As engineers, Elias says, the company’s leadership abides by a saying: “In god we trust; all others bring data.”
Tides of Change
Michigan has gone through a turbulent process of transitioning from a medical market that technically didn’t allow dispensaries to a regulated medical market that included shutting down hundreds of unlicensed cannabis retailers.
The transition — and high barriers to entry into the regulated market — has created a rift between some of the state’s legacy caregivers and the new entrants. However, Elias understands that the earlier medical cannabis caregivers laid the groundwork for commercial operators like Michigan Pure Med.

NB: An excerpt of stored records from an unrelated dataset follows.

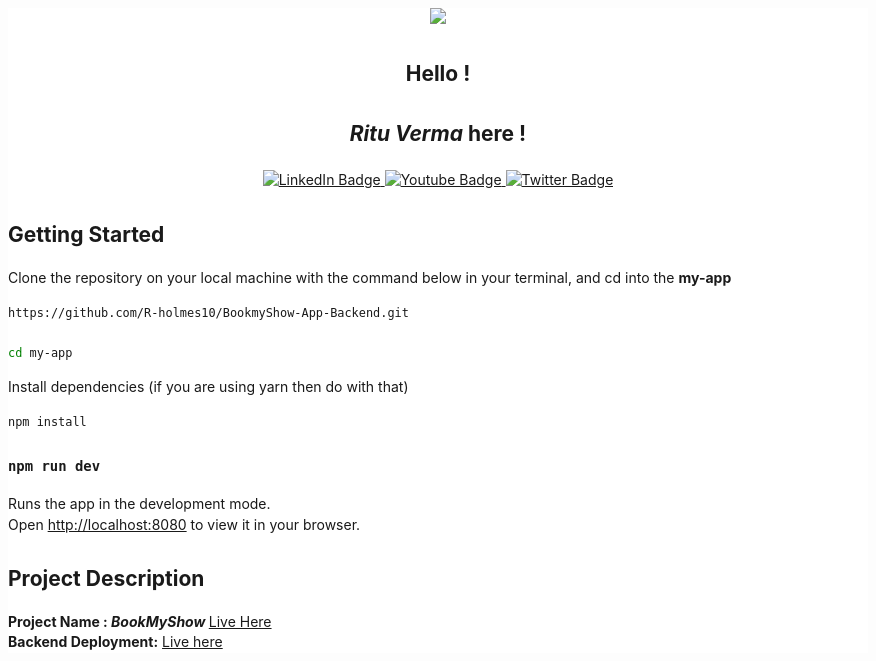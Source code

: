 <div id="header" align="center">
  <img src="https://cdn-icons-png.flaticon.com/128/8841/8841503.png" width="100"/>
</div>
<div align="center">
<h2>Hello ! <h2>
  <p><i>Ritu Verma</i> here !</p> 
</div>


<div id="badges" align="center">
  <a href="https://www.linkedin.com/in/ritu-verma-52a105228/ ">
    <img src="https://img.shields.io/badge/LinkedIn-blue?style=for-the-badge&logo=linkedin&logoColor=white" alt="LinkedIn Badge"/>
  </a>
  <a href="https://youtu.be/JkI1acKmYl0">
    <img src="https://img.shields.io/badge/YouTube-red?style=for-the-badge&logo=youtube&logoColor=white" alt="Youtube Badge"/>
  </a>
  <a href="#">
    <img src="https://img.shields.io/badge/Twitter-blue?style=for-the-badge&logo=twitter&logoColor=white" alt="Twitter Badge"/>
  </a>
</div>
  
  ## Getting Started

Clone the repository on your local machine with the command below in your terminal, and cd into the **my-app**



```bash
https://github.com/R-holmes10/BookmyShow-App-Backend.git

cd my-app
```

Install dependencies (if you are using yarn then do with that)

```bash
npm install
```

### `npm run dev`

Runs the app in the development mode.\
Open [http://localhost:8080](http://localhost:8080) to view it in your browser.

  <h2>Project Description</h2>
  <b>Project Name : <i>BookMyShow</i> </b>
  <a href ="https://bookmyshow-project-frontend.vercel.app"/>
  Live Here
  </a>
  </br>
  <b>Backend Deployment:</b>
  <a href="https://bookmyshow-project-backend.vercel.app"/>
  Live here
  </a>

“We owe them the respect,” he says. “We’re not trying to crush the little guy; in fact, we’re trying to bring the little guy into our fold because they’ve got a lot to offer.”
Those growers, he says, have been refining Michigan genetics for years — not surprisingly, the sound of pride can be heard in Elias’ voice, “Michigan genetics, not California genetics.”
Michigan’s ever-shifting regulations were complicated further when the voters legalized recreational marijuana in the 2018 election. Licensing for adult-use businesses is slated to begin in October, with sales likely beginning in 2020. With nearly 10 million residents, Michigan is the third-largest state in the U.S. to legalize recreational marijuana — a market plenty big enough to keep the Michigan Pure Med execs busy while they consider future moves.
“Like any other company, we have aspirations of going national,” Elias says, “but as a lean practitioner and an industrial engineer, we’re going a mile deep and an inch wide. We’re fine-tuning our operations before we spread to other states.”